You may bulk insert data with a friendly method that receives a list of objects.

const objects = new Array(100).fill(0).map((v, k) => ({
  id: `bulk-${k}@mymail.com`,
  lead: {
    fullName: "My Test Name",
    personalEmail: `bulk-${k}@mymail.com`,
    mobileNumber: "+55 11 1234567890",
  },
}));

await resource.insertMany(objects);

Keep in mind that we need to send a request to each object to be created. There is an option to change the amount of simultaneos connections that your client will handle.

const s3db = new S3db({
  parallelism: 100, // default = 10
});

This method uses supercharge/promise-pool to organize the parallel promises.

Get many

await resource.getMany(["id1", "id2", "id3 "]);

// [
//   obj1,
//   obj2,
//   obj3,
// ]

Get all

const data = await resource.getAll();

// [
//   obj1,
//   obj2,
//   ...
// ]

Delete many

await resource.deleteMany(["id1", "id2", "id3 "]);

Delete all

await resource.deleteAll();

List ids

const ids = await resource.listIds();

// [
//   'id1',
//   'id2',
//   'id3',
// ]

Resource streams

As we need to request the metadata for each id to return it's attributes, a better way to handle a huge amount off data might be using streams.

Readable stream

const readableStream = await resource.readable();

readableStream.on("id", (id) => console.log("id =", id));
readableStream.on("data", (lead) => console.log("lead.id =", lead.id));
readableStream.on("end", console.log("end"));

Writable stream

const writableStream = await resource.writable();

writableStream.write({
  lead: {
    fullName: "My Test Name",
    personalEmail: `bulk-${k}@mymail.com`,
    mobileNumber: "+55 11 1234567890",
  },
});

S3 Client

s3db.js has a S3 proxied client named S3Client. It brings a few handy and less verbose functions to deal with AWS S3's api.

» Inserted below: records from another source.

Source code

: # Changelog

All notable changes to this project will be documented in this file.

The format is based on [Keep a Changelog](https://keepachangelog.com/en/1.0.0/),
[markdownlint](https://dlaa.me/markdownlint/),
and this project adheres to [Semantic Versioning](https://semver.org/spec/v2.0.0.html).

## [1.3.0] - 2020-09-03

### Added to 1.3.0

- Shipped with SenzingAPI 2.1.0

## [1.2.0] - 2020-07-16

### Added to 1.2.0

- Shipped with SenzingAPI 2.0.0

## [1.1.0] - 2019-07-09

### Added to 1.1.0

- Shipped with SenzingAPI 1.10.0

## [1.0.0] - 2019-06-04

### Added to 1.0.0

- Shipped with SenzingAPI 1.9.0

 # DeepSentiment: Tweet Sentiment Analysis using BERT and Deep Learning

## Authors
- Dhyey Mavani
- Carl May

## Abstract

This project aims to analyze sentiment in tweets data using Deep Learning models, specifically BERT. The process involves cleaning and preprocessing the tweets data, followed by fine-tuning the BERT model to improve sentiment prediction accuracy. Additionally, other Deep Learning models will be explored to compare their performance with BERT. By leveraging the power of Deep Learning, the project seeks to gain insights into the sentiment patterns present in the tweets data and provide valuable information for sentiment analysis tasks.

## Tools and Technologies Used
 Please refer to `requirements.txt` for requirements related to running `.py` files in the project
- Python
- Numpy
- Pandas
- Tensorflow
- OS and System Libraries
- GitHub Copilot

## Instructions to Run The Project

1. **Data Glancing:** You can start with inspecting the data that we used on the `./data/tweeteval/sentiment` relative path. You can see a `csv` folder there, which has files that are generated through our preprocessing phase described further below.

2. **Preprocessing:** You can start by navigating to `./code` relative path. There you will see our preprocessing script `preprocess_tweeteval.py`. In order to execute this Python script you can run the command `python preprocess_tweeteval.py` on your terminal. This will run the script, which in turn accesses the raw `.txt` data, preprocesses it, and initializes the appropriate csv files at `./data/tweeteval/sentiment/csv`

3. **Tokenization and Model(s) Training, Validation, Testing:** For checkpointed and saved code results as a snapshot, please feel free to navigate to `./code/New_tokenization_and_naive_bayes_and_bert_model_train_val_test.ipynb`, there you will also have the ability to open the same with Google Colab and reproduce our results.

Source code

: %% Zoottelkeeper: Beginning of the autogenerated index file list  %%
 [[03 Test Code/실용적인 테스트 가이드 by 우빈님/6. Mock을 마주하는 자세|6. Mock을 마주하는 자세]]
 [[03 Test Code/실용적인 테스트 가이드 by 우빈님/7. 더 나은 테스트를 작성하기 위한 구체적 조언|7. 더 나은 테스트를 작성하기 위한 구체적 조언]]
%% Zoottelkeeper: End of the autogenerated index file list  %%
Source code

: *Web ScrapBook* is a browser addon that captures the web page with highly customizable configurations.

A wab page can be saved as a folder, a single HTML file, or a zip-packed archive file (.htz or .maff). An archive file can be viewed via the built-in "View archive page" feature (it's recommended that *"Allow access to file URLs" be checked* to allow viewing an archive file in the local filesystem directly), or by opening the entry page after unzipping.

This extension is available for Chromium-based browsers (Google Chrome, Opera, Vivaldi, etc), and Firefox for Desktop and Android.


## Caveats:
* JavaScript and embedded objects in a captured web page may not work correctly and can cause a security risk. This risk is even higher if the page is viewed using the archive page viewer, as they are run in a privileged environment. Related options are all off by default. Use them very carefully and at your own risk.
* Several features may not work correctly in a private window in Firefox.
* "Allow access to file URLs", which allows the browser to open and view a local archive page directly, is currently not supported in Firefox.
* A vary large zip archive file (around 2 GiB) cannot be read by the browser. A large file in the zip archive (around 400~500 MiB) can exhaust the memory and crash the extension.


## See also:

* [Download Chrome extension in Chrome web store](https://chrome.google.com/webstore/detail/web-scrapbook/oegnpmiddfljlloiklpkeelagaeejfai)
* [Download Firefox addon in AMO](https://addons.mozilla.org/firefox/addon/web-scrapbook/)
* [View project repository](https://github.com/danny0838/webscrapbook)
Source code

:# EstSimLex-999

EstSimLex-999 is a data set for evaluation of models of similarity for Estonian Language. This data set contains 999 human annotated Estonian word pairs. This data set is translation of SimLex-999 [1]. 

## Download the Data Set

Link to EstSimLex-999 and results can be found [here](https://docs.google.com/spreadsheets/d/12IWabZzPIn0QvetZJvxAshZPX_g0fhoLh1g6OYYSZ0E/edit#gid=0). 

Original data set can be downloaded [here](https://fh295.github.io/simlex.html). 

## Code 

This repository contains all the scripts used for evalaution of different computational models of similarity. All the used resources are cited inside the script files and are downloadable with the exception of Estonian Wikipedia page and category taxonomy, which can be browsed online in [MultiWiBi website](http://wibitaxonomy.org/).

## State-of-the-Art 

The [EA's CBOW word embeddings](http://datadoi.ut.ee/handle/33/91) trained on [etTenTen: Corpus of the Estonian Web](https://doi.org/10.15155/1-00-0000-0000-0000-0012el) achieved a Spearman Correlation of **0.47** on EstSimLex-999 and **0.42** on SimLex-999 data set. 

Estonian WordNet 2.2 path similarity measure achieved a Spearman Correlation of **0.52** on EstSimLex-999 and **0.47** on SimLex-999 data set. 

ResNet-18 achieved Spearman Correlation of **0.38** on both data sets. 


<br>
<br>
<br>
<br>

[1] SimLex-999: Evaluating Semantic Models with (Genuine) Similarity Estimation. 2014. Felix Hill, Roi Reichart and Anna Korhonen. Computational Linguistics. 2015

import { S3Client } from "s3db.js";

const client = new S3Client({ connectionString });

Each method has a :link: link to the official aws-sdk docs.

getObject :link:

const { Body, Metadata } = await client.getObject({
  key: `my-prefixed-file.csv`,
});

// AWS.Response

putObject :link:

const response = await client.putObject({
  key: `my-prefixed-file.csv`,
  contentType: "text/csv",
  metadata: { a: "1", b: "2", c: "3" },
  body: "a;b;c\n1;2;3\n4;5;6",
});

// AWS.Response

headObject :link:

const { Metadata } = await client.headObject({
  key: `my-prefixed-file.csv`,
});

// AWS.Response

deleteObject :link:

const response = await client.deleteObject({
  key: `my-prefixed-file.csv`,
});

// AWS.Response

deleteObjects :link:

const response = await client.deleteObjects({
  keys: [`my-prefixed-file.csv`, `my-other-prefixed-file.csv`],
});

// AWS.Response

listObjects :link:

const response = await client.listObjects({
  prefix: `my-subdir`,
});

// AWS.Response

count

Custom made method to make it easier to count keys within a listObjects loop.

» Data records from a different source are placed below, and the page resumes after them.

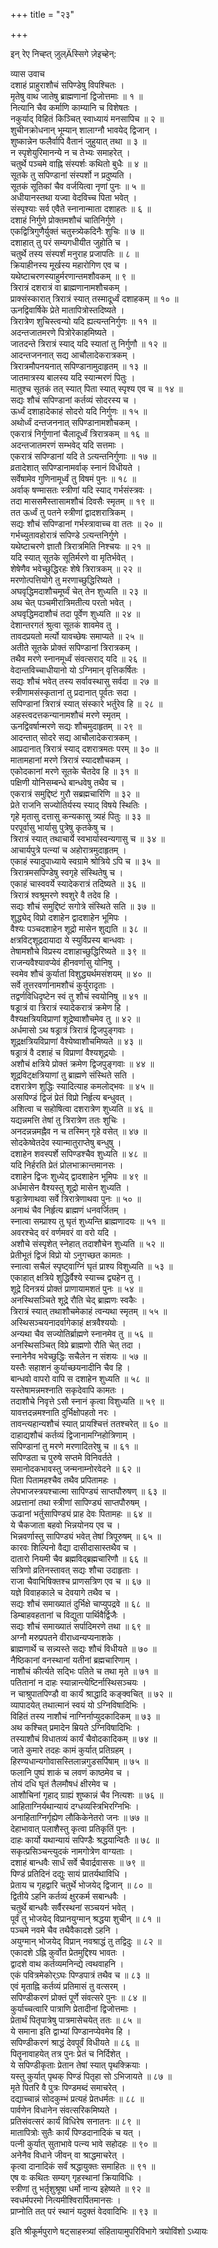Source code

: +++
title = "२३"

+++
    
इन् रेए निच्ह्त् ज़ुल्Äस्सिगे ज़ेइच्हेन्:  
    
व्यास उवाच  
दशाहं प्राहुराशौचं सपिण्डेषु विपश्चितः ।  
मृतेषु वाथ जातेषु ब्राह्मणानां द्विजोत्तमाः ॥ १ ॥  
नित्यानि चैव कर्माणि काम्यानि च विशेषतः ।  
नकुर्याद् विहितं किञ्चित् स्वाध्यायं मनसापिच ॥ २ ॥  
शुचीनक्रोधनान् भूम्यान् शालाग्नौ भावयेद् द्विजान् ।  
शुष्कान्नेन फलैर्वापि वैतानं जुहुयात् तथा ॥ ३ ॥  
न स्पृशेयुरिमानन्ये न च तेभ्यः समाहरेत् ।  
चतुर्थे पञ्चमे वाह्नि संस्पर्शः कथितो बुधैः ॥ ४ ॥  
सूतके तु सपिण्डानां संस्पर्शो न प्रदुष्यति ।  
सूतकं सूतिकां चैव वर्जयित्वा नृणां पुनः ॥ ५ ॥  
अधीयानस्तथा यज्वा वेदविच्च पिता भवेत् ।  
संस्पृश्याः सर्व एवैते स्नानान्माता दशाहतः ॥ ६ ॥  
दशाहं निर्गुणे प्रोक्तमशौचं चातिनिर्गुणे ।  
एकद्वित्रिगुणैर्युक्तं चतुस्त्र्येकदिनैः शुचिः ॥ ७ ॥  
दशाहात् तु परं सम्यगधीयीत जुहोति च ।  
चतुर्थे तस्य संस्पर्शं मनुराह प्रजापतिः ॥ ८ ॥  
क्रियाहीनस्य मूर्खस्य महारोगिण एव च ।  
यथेष्टाचरणस्याहुर्मरणान्तमशौवकम् ॥ ९ ॥  
त्रिरात्रं दशरात्रं वा ब्राह्मणानामशौचकम् ।  
प्राक्संस्कारात् त्रिरात्रं स्यात् तस्मादूर्ध्वं दशाहकम् ॥ १० ॥  
ऊनद्विवार्षिके प्रेते मातापित्रोस्तदिष्यते ।  
त्रिरात्रेण शुचिस्त्वन्यो यदि ह्यत्यन्तनिर्गुणः ॥ ११ ॥  
अदन्तजातमरणे पित्रोरेकाहमिष्यते ।  
जातदन्ते त्रिरात्रं स्याद् यदि स्यातां तु निर्गुणौ ॥ १२ ॥  
आदन्तजननात् सद्य आचौलादेकरात्रकम् ।  
त्रिरात्रमौपनयनात् सपिण्डानामुदाहृतम् ॥ १३ ॥  
जातमात्रस्य बालस्य यदि स्यान्मरणं पितुः ।  
मातुश्च सूतकं तत् स्यात् पिता स्यात् स्पृश्य एव च ॥ १४ ॥  
सद्यः शौचं सपिण्डानां कर्तव्यं सोदरस्य च ।  
ऊर्ध्वं दशाहादेकाहं सोदरो यदि निर्गुणः ॥ १५ ॥  
अथोर्ध्वं दन्तजननात् सपिण्डानामशौचकम् ।  
एकरात्रं निर्गुणानां चैलादूर्ध्वं त्रिरात्रकम् ॥ १६ ॥  
अदन्तजातमरणं सम्भवेद् यदि सत्तमाः ।  
एकरात्रं सपिण्डानां यदि ते ऽत्यन्तनिर्गुणाः ॥ १७ ॥  
व्रतादेशात् सपिण्डानामर्वाक् स्नानं विधीयते ।  
सर्वेषामेव गुणिनामूर्ध्वं तु विषमं पुनः ॥ १८ ॥  
अर्वाक् षण्मासतः स्त्रीणां यदि स्याद् गर्भसंस्त्रवः ।  
तदा माससमैस्तासामशौचं दिवसैः स्मृतम् ॥ १९ ॥  
तत ऊर्ध्वं तु पतने स्त्रीणां द्वादशरात्रिकम् ।  
सद्यः शौचं सपिण्डानां गर्भस्त्रावाच्च वा ततः ॥ २० ॥  
गर्भच्युतावहोरात्रं सपिण्डे ऽत्यन्तनिर्गुणे ।  
यथेष्टाचरणे ज्ञातौ त्रिरात्रमिति निश्चयः ॥ २१ ॥  
यदि स्यात् सूतके सूतिर्मरणे वा मृतिर्भवेत् ।  
शेषेणैव भवेच्छुद्धिरहः शेषे त्रिरात्रकम् ॥ २२ ॥  
मरणोत्पत्तियोगे तु मरणाच्छुद्धिरिष्यते ।  
अघवृद्धिमदाशौचमूर्घ्वं चेत् तेन शुध्यति ॥ २३ ॥  
अथ चेत् पञ्चमीरात्रिमतीत्य परतो भवेत् ।  
अघवृद्धिमदाशौचं तदा पूर्वेण शुध्यति ॥ २४ ॥  
देशान्तरगतं श्रुत्वा सूतकं शावमेव तु ।  
तावदप्रयतो मर्त्यो यावच्छेषः समाप्यते ॥ २५ ॥  
अतीते सूतके प्रोक्तं सपिण्डानां त्रिरात्रकम् ।  
तथैव मरणे स्नानमूर्ध्वं संवत्सराद् यदि ॥ २६ ॥  
वेदान्तविच्चाधीयानो यो ऽग्निमान् वृत्तिकर्षितः ।  
सद्यः शौचं भवेत् तस्य सर्वावस्थासु सर्वदा ॥ २७ ॥  
स्त्रीणामसंस्कृतानां तु प्रदानात् पूर्वतः सदा ।  
सपिण्डानां त्रिरात्रं स्यात् संस्कारे भर्तुरेव हि ॥ २८ ॥  
अहस्त्वदत्तकन्यानामशौचं मरणे स्मृतम् ।  
ऊनद्विवर्षान्मरणे सद्यः शौचमुदाहृतम् ॥ २९ ॥  
आदन्तात् सोदरे सद्य आचौलादेकरात्रकम् ।  
आप्रदानात् त्रिरात्रं स्याद् दशरात्रमतः परम् ॥ ३० ॥  
मातामहानां मरणे त्रिरात्रं स्यादशौचकम् ।  
एकोदकानां मरणे सूतके चैतदेव हि ॥ ३१ ॥  
पक्षिणी योनिसम्बन्धे बान्धवेषु तथैव च ।  
एकरात्रं समुद्दिष्टं गुरौ सब्रह्मचारिणि ॥ ३२ ॥  
प्रेते राजनि सज्योतिर्यस्य स्याद् विषये स्थितिः ।  
गृहे मृतासु दत्तासु कन्यकासु त्र्यहं पितुः ॥ ३३ ॥  
परपूर्वासु भार्यासु पुत्रेषु कृतकेषु च ।  
त्रिरात्रं स्यात् तथाचार्ये स्वभार्यास्वन्यगासु च ॥ ३४ ॥  
आचार्यपुत्रे पत्न्यां च अहोरात्रमुदाहृतम् ।  
एकाहं स्यादुपाध्याये स्वग्रामे श्रोत्रिये ऽपि च ॥ ३५ ॥  
त्रिरात्रमसपिण्डेषु स्वगृहे संस्थितेषु च ।  
एकाहं चास्ववर्ये स्यादेकरात्रं तदिष्यते ॥ ३६ ॥  
त्रिरात्रं श्वश्रूमरणे श्वशुरे वै तदेव हि ।  
सद्यः शौचं समुद्दिष्टं सगोत्रे संस्थिते सति ॥ ३७ ॥  
शुद्ध्येद् विप्रो दशाहेन द्वादशाहेन भूमिपः ।  
वैश्यः पञ्चदशाहेन शूद्रो मासेन शुद्यति ॥ ३८ ॥  
क्षत्रविट्शूद्रदायादा ये स्युर्विप्रस्य बान्धवाः ।  
तेषामशौचे विप्रस्य दशाहाच्छुद्धिरिष्यते ॥ ३९ ॥  
राजन्यवैश्यावप्येवं हीनवर्णासु योनिषु ।  
स्वमेव शौचं कुर्यातां विशुद्ध्यर्थमसंशयम् ॥ ४० ॥  
सर्वे तूत्तरवर्णानामशौचं कुर्युरादृताः ।  
तद्वर्णविधिदृष्टेन स्वं तु शौचं स्वयोनिषु ॥ ४१ ॥  
षड्रात्रं वा त्रिरात्रं स्यादेकरात्रं क्रमेण हि ।  
वैश्यक्षत्रियविप्राणां शूद्रेष्वाशौचमेव तु ॥ ४२ ॥  
अर्धमासो ऽथ षड्रात्रं त्रिरात्रं द्विजपुङ्गवाः ।  
शूद्रक्षत्रियविप्राणां वैश्येष्वाशौचमिष्यते ॥ ४३ ॥  
षड्रात्रं वै दशाहं च विप्राणां वैश्यशूद्रयोः ।  
अशौचं क्षत्रिये प्रोक्तं क्रमेण द्विजपुङ्गवाः ॥ ४४ ॥  
शूद्रविट्क्षत्रियाणां तु ब्राह्मणे संस्थिते सति ।  
दशरात्रेण शुद्धिः स्यादित्याह कमलोद्भवः ॥ ४५ ॥  
असपिण्डं द्विजं प्रेतं विप्रो निर्हृत्य बन्धुवत् ।  
अशित्वा च सहोषित्वा दशरात्रेण शुध्यति ॥ ४६ ॥  
यद्यन्नमत्ति तेषां तु त्रिरात्रेण ततः शुचिः ।  
अनदन्नन्नमह्नैव न च तस्मिन् गृहे वसेत् ॥ ४७ ॥  
सोदकेष्वेतदेव स्यान्मातुराप्तेषु बन्धुषु ।  
दशाहेन शवस्पर्शे सपिण्डश्चैव शुध्यति ॥ ४८ ॥  
यदि निर्हरति प्रेतं प्रोलभाक्रान्तमानसः ।  
दशाहेन द्विजः शुध्येद् द्वादशाहेन भूमिपः ॥ ४९ ॥  
अर्धमासेन वैश्यस्तु शूद्रो मासेन शुध्यति ।  
षड्रात्रेणाथवा सर्वे त्रिरात्रेणाथवा पुनः ॥ ५० ॥  
अनाथं चैव निर्हृत्य ब्राह्मणं धनवर्जितम् ।  
स्नात्वा सम्प्राश्य तु घृतं शुध्यन्ति ब्राह्मणादयः ॥ ५१ ॥  
अवरश्चेद् वरं वर्णमवरं वा वरो यदि ।  
अशौचे संस्पृशेत् स्नेहात् तदाशौचेन शुध्यति ॥ ५२ ॥  
प्रेतीभूतं द्विजं विप्रो यो ऽनुगच्छत कामतः ।  
स्नात्वा सचैलं स्पृष्ट्वाग्निं घृतं प्राश्य विशुध्यति ॥ ५३ ॥  
एकाहात् क्षत्रिये शुद्धिर्वैश्ये स्याच्च द्व्यहेन तु ।  
शूद्रे दिनत्रयं प्रोक्तं प्राणायामशतं पुनः ॥ ५४ ॥  
अनस्थिसञ्चिते शूद्रे रौति चेद् ब्राह्मणः स्वकैः ।  
त्रिरात्रं स्यात् तथाशौचमेकाहं त्वन्यथा स्मृतम् ॥ ५५ ॥  
अस्थिसञ्चयनादर्वागेकाहं क्षत्रवैश्ययोः ।  
अन्यथा चैव सज्योतिर्ब्राह्मणे स्नानमेव तु ॥ ५६ ॥  
अनस्थिसञ्चित् विप्रे ब्राह्मणो रौति चेत् तदा ।  
स्नानेनैव भवेच्छुद्धिः सचैलेन न संशयः ॥ ५७ ॥  
यस्तैः सहाशनं कुर्याच्छयनादीनि चैव हि ।  
बान्धवो वापरो वापि स दशाहेन शुध्यति ॥ ५८ ॥  
यस्तेषामन्नमश्नाति सकृदेवापि कामतः ।  
तदाशौचे निवृत्ते ऽसौ स्नानं कृत्वा विशुध्यति ॥ ५९ ॥  
यावत्तदन्नमश्नाति दुर्भिक्षोपहतो नरः ।  
तावन्त्यहान्यशौचं स्यात् प्रायश्चित्तं ततश्चरेत् ॥ ६० ॥  
दाहाद्यशौचं कर्तव्यं द्विजानामग्निहोत्रिणाम् ।  
सपिण्डानां तु मरणे मरणादितरेषु च ॥ ६१ ॥  
सपिण्डता च पुरुषे सप्तमे विनिवर्तते ।  
समानोदकभावस्तु जन्मनाम्नोरवेदने ॥ ६२ ॥  
पिता पितामहश्चैव तथैव प्रपितामहः ।  
लेपभाजस्त्रयश्चात्मा सापिण्ड्यं साप्तपौरुषण् ॥ ६३ ॥  
अप्रत्तानां तथा स्त्रीणां सापिण्ड्यं साप्तपौरुषम् ।  
ऊढानां भर्तुसापिण्ड्यं प्राह देवः पितामहः ॥ ६४ ॥  
ये चैकजाता बहवो भिन्नयोनय एव च ।  
भिन्नवर्णास्तु सापिण्ड्यं भवेत् तेषां त्रिपूरुषम् ॥ ६५ ॥  
कारवः शिल्पिनो वैद्या दासीदासास्तथैव च ।  
दातारो नियमी चैव ब्रह्मविद्ब्रह्मचारिणौ ॥ ६६ ॥  
सत्रिणो व्रतिनस्तावत् सद्यः शौचा उदाहृताः ।  
राजा चैवाभिषिक्तश्च प्राणसत्रिण एव च ॥ ६७ ॥  
यज्ञे विवाहकाले च देवयागे तथैव च ।  
सद्यः शौचं समाख्यातं दुर्भिक्षे चाप्युपद्रवे ॥ ६८ ॥  
डिम्बाहवहतानां च विद्युता पार्थिवैर्द्विजैः ।  
सद्यः शौचं समाख्यातं सर्पादिमरणे तथा ॥ ६९ ॥  
अग्नौ मरुप्रपतने वीराध्वन्यप्यनाशके ।  
ब्राह्मणार्थे च सन्न्यस्ते सद्यः शौचं विधीयते ॥ ७० ॥  
नैष्ठिकानां वनस्थानां यतीनां ब्रह्मचारिणाम् ।  
नाशौचं कीर्त्यते सद्भिः पतिते च तथा मृते ॥ ७१ ॥  
पतितानां न दाहः स्यान्नान्त्येष्टिर्नास्थिसञ्चयः ।  
न चाश्रुपातपिण्डौ वा कार्यं श्राद्धादि कङ्क्वचित् ॥ ७२ ॥  
व्यापादयेत् तथात्मानं स्वयं यो ऽग्निविषादिभिः ।  
विहितं तस्य नाशौचं नाग्निर्नाप्युदकादिकम् ॥ ७३ ॥  
अथ कश्चित् प्रमादेन म्रियते ऽग्निविषादिभिः ।  
तस्याशौचं विधातव्यं कार्यं चैवोदकादिकम् ॥ ७४ ॥  
जाते कुमारे तदहः कामं कुर्यात् प्रतिग्रहम् ।  
हिरण्यधान्यगोवासस्तिलान्नगुडसर्पिषाम् ॥ ७५ ॥  
फलानि पुष्पं शाकं च लवणं काष्ठमेव च ।  
तोयं दधि घृतं तैलमौषधं क्षीरमेव च ।  
आशौचिनां गृहाद् ग्राह्यं शुष्कान्नं चैव नित्यशः ॥ ७६ ॥  
आहिताग्निर्यथान्यायं दग्धव्यस्त्रिभिरग्निभिः ।  
अनाहिताग्निर्गृह्येण लौकिकेनेतरो जनः ॥ ७७ ॥  
देहाभावात् पलाशैस्तु कृत्वा प्रतिकृतिं पुनः ।  
दाहः कार्यो यथान्यायं सपिण्डैः श्रद्धयान्वितैः ॥ ७८ ॥  
सकृत्प्रसिञ्चन्त्युदकं नामगोत्रेण वाग्यताः ।  
दशाहं बान्धवैः सार्धं सर्वे चैवार्द्रवाससः ॥ ७९ ॥  
पिण्डं प्रतिदिनं दद्युः सायं प्रातर्यथाविधि ।  
प्रेताय च गृहद्वारि चतुर्थे भोजयेद् द्विजान् ॥ ८० ॥  
द्वितीये ऽहनि कर्तव्यं क्षुरकर्म सबान्धवैः ।  
चतुर्थे बान्धवैः सर्वैरस्थनां सञ्चयनं भवेत् ।  
पूर्वं तु भोजयेद् विप्रानयुग्मान् श्रद्धया शुचीन् ॥ ८१ ॥  
पञ्चमे नवमे चैव तथैवैकादशे ऽहनि ।  
अयुग्मान् भोजयेद् विप्रान् नवश्राद्धं तु तद्विदुः ॥ ८२ ॥  
एकादशे ऽह्नि कुर्वोत प्रेतमुद्दिश्य भावतः ।  
द्वादशे वाथ कर्तव्यमनिन्द्ये त्वथवाहनि ।  
एकं पवित्रमेकोर्ऽघः पिण्डपात्रं तथैव च ॥ ८३ ॥  
एवं मृताह्नि कर्तव्यं प्रतिमासं तु वत्सरम् ।  
सपिण्डीकरणं प्रोक्तं पूर्णे संवत्सरे पुनः ॥ ८४ ॥  
कुर्याच्चत्वारि पात्राणि प्रेतादीनां द्विजोत्तमाः ।  
प्रेतार्थं पितृपात्रेषु पात्रमासेचयेत् ततः ॥ ८५ ॥  
ये समाना इति द्वाभ्यां पिण्डानप्येवमेव हि ।  
सपिण्डीकरणं श्राद्धं देवपूर्वं विधीयते ॥ ८६ ॥  
पितॄनावाहयेत् तत्र पुनः प्रेतं च निर्दिशेत् ।  
ये सपिण्डीकृताः प्रेतान तेषां स्यात् पृथक्क्रियाः ।  
यस्तु कुर्यात् पृथक् पिण्डं पितृहा सो ऽभिजायते ॥ ८७ ॥  
मृते पितरि वै पुत्रः पिण्डमब्दं समाचरेत् ।  
दद्याच्चान्नं सोदकुम्भं प्रत्यहं प्रेतधर्मतः ॥ ८८ ॥  
पार्वणेन विधानेन संवत्सरिकमिष्यते ।  
प्रतिसंवत्सरं कार्यं विधिरेष सनातनः ॥ ८९ ॥  
मातापित्रोः सुतैः कार्यं पिण्डदानादिकं च यत् ।  
पत्नी कुर्यात् सुताभावे पत्न्य भावे सहोदहः ॥ ९० ॥  
अनेनैव विधाने जीवन् वा श्राद्धमाचरेत् ।  
कृत्वा दानादिकं सर्वं श्रद्धायुक्तः समाहितः ॥ ९१ ॥  
एष वः कथितः सम्यग् गृहस्थानां क्रियाविधिः ।  
स्त्रीणां तु भर्तृशुश्रूषा धर्मो नान्य इहेष्यते ॥ ९२ ॥  
स्वधर्मपरमो नित्यमीश्विरार्पितमानसः ।  
प्राप्नोति तत् परं स्थानं यदुक्तं वेदवादिभिः ॥ ९३ ॥  
    
इति श्रीकूर्मपुराणे षट्साहस्त्र्यां संहितायामुपरिविभागे त्रयोविंशो ऽध्यायः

const count = await client.count({
  prefix: `my-subdir`,
});

// 10

getAllKeys

Custom made method to make it easier to return all keys in a subpath within a listObjects loop.

All returned keys will have the it's fullpath replaced with the current "scope" path.

const keys = await client.getAllKeys({
  prefix: `my-subdir`,
});

// [
//   key1,
//   key2,
//   ...
// ]

Events

The 3 main classes S3db, Resource and S3Client are extensions of Javascript's EventEmitter.

| S3Database | S3Client | S3Resource | S3Resource Readable Stream | | ---------- | ------------- | ---------- | -------------------------- | | error | error | error | error | | connected | request | insert | id | | | response | get | data | | | response | update | | | | getObject | delete | | | | putObject | count | | | | headObject | insertMany | | | | deleteObject | deleteAll | | | | deleteObjects | listIds | | | | listObjects | getMany | | | | count | getAll | | | | getAllKeys | | |

S3Database

error

s3db.on("error", (error) => console.error(error));

connected

s3db.on("connected", () => {});

S3Client

Using this reference for the events:

const client = s3db.client;

error

client.on("error", (error) => console.error(error));

request

Emitted when a request is generated to AWS.

client.on("request", (action, params) => {});

response

Emitted when a response is received from AWS.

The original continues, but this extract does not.